- Born: 20 September 1925 Rosario, Santa Fe Province, Argentina
- Died: 24 November 1978 (aged 53) Buenos Aires, Argentina
- Occupations: Composer, pianist

= Nelly Moretto =

Argentine composer and pianist (1925–1978)

Nelly Moretto (20 September 1925 – 24 November 1978) was an Argentine composer and pianist who is considered to be an innovator of electronic music in South America. She also served as the vice-president of the Agrupación Nueva Música from 1970.

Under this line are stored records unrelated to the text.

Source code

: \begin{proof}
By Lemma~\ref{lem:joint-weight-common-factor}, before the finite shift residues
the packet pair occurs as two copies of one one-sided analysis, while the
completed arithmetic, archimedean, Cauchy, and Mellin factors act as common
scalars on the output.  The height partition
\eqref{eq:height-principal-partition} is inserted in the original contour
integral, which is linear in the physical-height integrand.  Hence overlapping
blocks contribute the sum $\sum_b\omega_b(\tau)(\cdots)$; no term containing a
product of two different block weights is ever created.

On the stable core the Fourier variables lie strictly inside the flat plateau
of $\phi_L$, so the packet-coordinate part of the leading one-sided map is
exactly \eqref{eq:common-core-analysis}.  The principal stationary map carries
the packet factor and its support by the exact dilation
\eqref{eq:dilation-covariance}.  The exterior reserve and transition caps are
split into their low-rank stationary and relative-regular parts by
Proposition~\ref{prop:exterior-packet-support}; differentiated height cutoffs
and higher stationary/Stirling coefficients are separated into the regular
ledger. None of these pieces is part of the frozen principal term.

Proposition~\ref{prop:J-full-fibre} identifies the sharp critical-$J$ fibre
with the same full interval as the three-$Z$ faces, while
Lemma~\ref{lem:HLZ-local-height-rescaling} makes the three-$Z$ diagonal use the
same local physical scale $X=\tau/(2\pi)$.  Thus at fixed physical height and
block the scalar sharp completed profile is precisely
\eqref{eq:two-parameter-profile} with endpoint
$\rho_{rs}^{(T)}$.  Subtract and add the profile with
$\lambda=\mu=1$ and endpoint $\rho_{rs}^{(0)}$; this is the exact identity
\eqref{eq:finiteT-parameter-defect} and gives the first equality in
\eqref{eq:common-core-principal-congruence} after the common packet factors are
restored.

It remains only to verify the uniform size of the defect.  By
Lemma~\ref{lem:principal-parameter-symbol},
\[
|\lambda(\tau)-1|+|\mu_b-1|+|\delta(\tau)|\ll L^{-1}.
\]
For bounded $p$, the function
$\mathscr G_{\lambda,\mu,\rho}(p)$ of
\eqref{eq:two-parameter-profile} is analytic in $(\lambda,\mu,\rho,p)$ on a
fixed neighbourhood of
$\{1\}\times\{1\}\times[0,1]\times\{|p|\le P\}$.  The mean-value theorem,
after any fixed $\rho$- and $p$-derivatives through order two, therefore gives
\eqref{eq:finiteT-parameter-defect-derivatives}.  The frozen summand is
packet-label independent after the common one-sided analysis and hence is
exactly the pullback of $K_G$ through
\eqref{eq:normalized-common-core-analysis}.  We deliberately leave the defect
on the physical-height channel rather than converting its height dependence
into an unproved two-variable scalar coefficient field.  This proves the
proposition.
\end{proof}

== Early life and education ==
Nelly Moretto was born in Rosario, Argentina on 20 September 1925. She attended the Musical Professorship School in Rosario. Subsequently, she studied at the National Conservatory and the Torcuato di Tella Institute in Buenos Aires, and then at the University of Illinois. Upon her return to Argentina after finishing university, she began creating her own chamber and symphonic music compositions. At the same time, she was taught contemporary music techniques by composer Juan Carlos Paz.

== Career ==
In 1951, she joined the Agrupación Nueva Música, which had been created by her former teacher Juan Carlos Paz, and was considered one of its most active members. Moretto eventually became the group's vice-president in 1970, and served in that role until her death in 1978.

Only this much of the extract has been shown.